#### Task:
What is needed is a word-for-word copy of all the entries, minus the pictures.

#### Provided information:
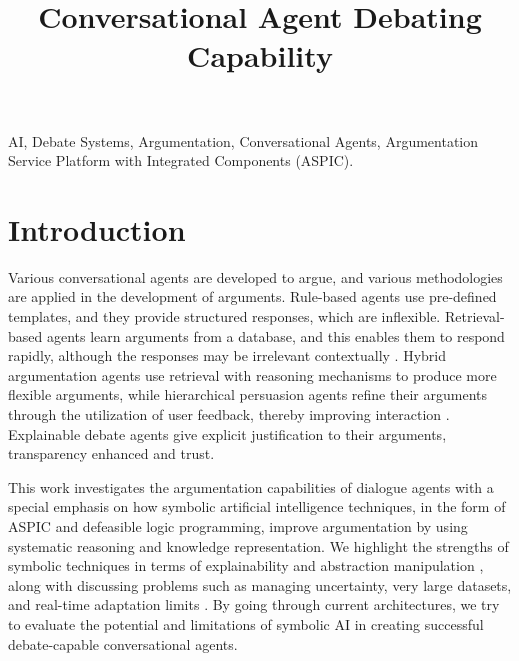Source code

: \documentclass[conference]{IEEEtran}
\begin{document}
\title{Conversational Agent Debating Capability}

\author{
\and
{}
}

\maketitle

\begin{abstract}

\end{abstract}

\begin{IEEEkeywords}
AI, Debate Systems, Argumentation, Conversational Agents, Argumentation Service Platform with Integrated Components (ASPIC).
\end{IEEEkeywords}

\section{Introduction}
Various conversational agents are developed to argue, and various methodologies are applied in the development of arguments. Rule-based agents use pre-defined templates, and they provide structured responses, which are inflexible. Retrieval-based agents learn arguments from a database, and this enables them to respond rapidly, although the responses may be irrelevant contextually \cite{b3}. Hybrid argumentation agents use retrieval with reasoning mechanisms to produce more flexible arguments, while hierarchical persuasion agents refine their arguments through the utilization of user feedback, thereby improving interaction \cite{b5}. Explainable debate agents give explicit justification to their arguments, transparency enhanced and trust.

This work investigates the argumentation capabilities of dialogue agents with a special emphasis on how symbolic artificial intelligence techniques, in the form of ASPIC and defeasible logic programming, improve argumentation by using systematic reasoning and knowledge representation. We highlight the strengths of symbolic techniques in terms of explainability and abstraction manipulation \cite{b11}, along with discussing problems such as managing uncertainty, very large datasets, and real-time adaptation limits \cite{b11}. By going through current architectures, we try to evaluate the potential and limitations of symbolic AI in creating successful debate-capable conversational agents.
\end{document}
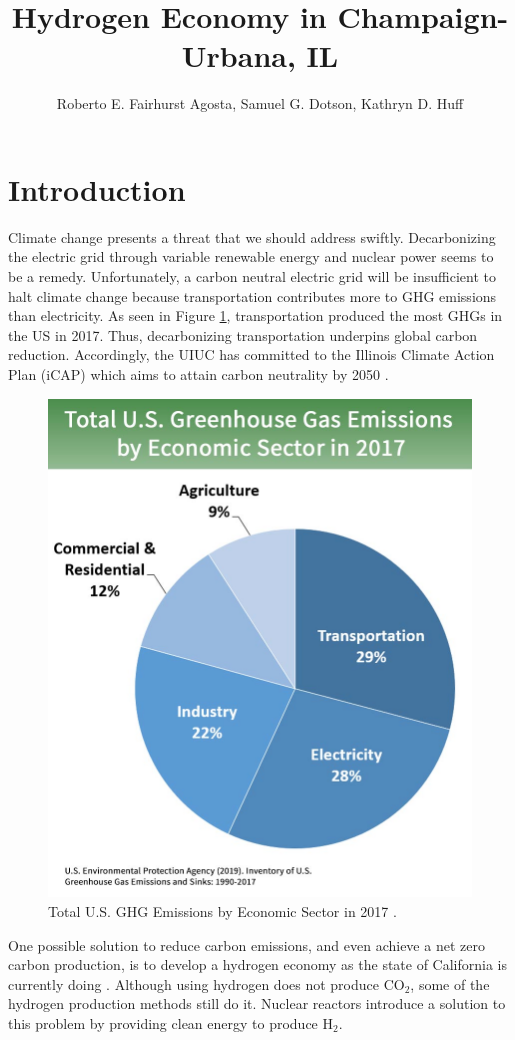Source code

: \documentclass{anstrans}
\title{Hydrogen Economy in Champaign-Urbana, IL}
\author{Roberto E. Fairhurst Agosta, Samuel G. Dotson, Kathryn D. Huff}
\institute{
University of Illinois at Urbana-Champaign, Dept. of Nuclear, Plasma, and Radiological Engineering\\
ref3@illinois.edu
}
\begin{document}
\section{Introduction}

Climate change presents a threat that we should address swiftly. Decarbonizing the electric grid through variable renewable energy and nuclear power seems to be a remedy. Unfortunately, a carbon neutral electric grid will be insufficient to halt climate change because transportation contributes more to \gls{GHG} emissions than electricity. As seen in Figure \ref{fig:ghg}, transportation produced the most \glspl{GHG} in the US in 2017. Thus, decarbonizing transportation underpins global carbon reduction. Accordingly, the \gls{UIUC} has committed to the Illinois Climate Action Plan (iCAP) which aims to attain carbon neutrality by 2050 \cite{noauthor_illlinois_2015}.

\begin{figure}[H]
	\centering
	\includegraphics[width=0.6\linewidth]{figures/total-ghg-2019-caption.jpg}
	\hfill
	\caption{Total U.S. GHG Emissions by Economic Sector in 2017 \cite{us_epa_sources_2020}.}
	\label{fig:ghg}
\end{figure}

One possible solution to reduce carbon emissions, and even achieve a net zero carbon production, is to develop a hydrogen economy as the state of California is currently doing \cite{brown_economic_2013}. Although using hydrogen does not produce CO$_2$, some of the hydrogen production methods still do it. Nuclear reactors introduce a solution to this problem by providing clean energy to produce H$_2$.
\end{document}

#### Expected answer:
Source code

: \documentclass[conference]{IEEEtran}
\begin{document}
\title{Conversational Agent Debating Capability}

\author{
\and
{}
}

\maketitle

\begin{abstract}

\end{abstract}

\begin{IEEEkeywords}
AI, Debate Systems, Argumentation, Conversational Agents, Argumentation Service Platform with Integrated Components (ASPIC).
\end{IEEEkeywords}

\section{Introduction}
Various conversational agents are developed to argue, and various methodologies are applied in the development of arguments. Rule-based agents use pre-defined templates, and they provide structured responses, which are inflexible. Retrieval-based agents learn arguments from a database, and this enables them to respond rapidly, although the responses may be irrelevant contextually \cite{b3}. Hybrid argumentation agents use retrieval with reasoning mechanisms to produce more flexible arguments, while hierarchical persuasion agents refine their arguments through the utilization of user feedback, thereby improving interaction \cite{b5}. Explainable debate agents give explicit justification to their arguments, transparency enhanced and trust.

This work investigates the argumentation capabilities of dialogue agents with a special emphasis on how symbolic artificial intelligence techniques, in the form of ASPIC and defeasible logic programming, improve argumentation by using systematic reasoning and knowledge representation. We highlight the strengths of symbolic techniques in terms of explainability and abstraction manipulation \cite{b11}, along with discussing problems such as managing uncertainty, very large datasets, and real-time adaptation limits \cite{b11}. By going through current architectures, we try to evaluate the potential and limitations of symbolic AI in creating successful debate-capable conversational agents.
\end{document}
Source code

: \documentclass{anstrans}
\title{Hydrogen Economy in Champaign-Urbana, IL}
\author{Roberto E. Fairhurst Agosta, Samuel G. Dotson, Kathryn D. Huff}
\institute{
University of Illinois at Urbana-Champaign, Dept. of Nuclear, Plasma, and Radiological Engineering\\
ref3@illinois.edu
}
\begin{document}
\section{Introduction}

Climate change presents a threat that we should address swiftly. Decarbonizing the electric grid through variable renewable energy and nuclear power seems to be a remedy. Unfortunately, a carbon neutral electric grid will be insufficient to halt climate change because transportation contributes more to \gls{GHG} emissions than electricity. As seen in Figure \ref{fig:ghg}, transportation produced the most \glspl{GHG} in the US in 2017. Thus, decarbonizing transportation underpins global carbon reduction. Accordingly, the \gls{UIUC} has committed to the Illinois Climate Action Plan (iCAP) which aims to attain carbon neutrality by 2050 \cite{noauthor_illlinois_2015}.

\begin{figure}[H]
	\centering
	\includegraphics[width=0.6\linewidth]{figures/total-ghg-2019-caption.jpg}
	\hfill
	\caption{Total U.S. GHG Emissions by Economic Sector in 2017 \cite{us_epa_sources_2020}.}
	\label{fig:ghg}
\end{figure}

One possible solution to reduce carbon emissions, and even achieve a net zero carbon production, is to develop a hydrogen economy as the state of California is currently doing \cite{brown_economic_2013}. Although using hydrogen does not produce CO$_2$, some of the hydrogen production methods still do it. Nuclear reactors introduce a solution to this problem by providing clean energy to produce H$_2$.
\end{document}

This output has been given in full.